2. The aforementioned progress monitoring unit, Track each member's task progress in real time. The system according to feature 1.
3. The aforementioned delay risk notification unit, Immediately notify of delay risks if task progress is behind schedule. The system according to feature 1.
4. The aforementioned adjustment proposal unit, It analyzes task dependencies and proposes the optimal task assignment. The system according to feature 1.
5. The aforementioned output generation unit, Generates a report that automatically summarizes the project's progress and deliverables. The system according to feature 1.
6. The aforementioned progress monitoring unit, It estimates the user's emotions and adjusts the frequency of progress monitoring based on the estimated user emotions. The system according to feature 1.
7. The aforementioned progress monitoring unit, Analyze each member's past task progress data to improve the accuracy of progress monitoring.

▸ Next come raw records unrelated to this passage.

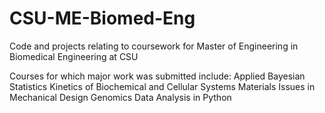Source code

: # CSU-ME-Biomed-Eng
Code and projects relating to coursework for Master of Engineering in Biomedical Engineering at CSU

Courses for which major work was submitted include:
Applied Bayesian Statistics
Kinetics of Biochemical and Cellular Systems
Materials Issues in Mechanical Design
Genomics Data Analysis in Python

The system according to feature 1.
8. The aforementioned progress monitoring unit, Adjust the level of detail in progress monitoring according to the importance of the project. The system according to feature 1.
9. The aforementioned progress monitoring unit, It estimates the user's emotions and adjusts how progress monitoring is displayed based on those estimated emotions. The system according to feature 1.
10. The aforementioned progress monitoring unit, Prioritize progress monitoring by considering each member's geographical location. The system according to feature 1.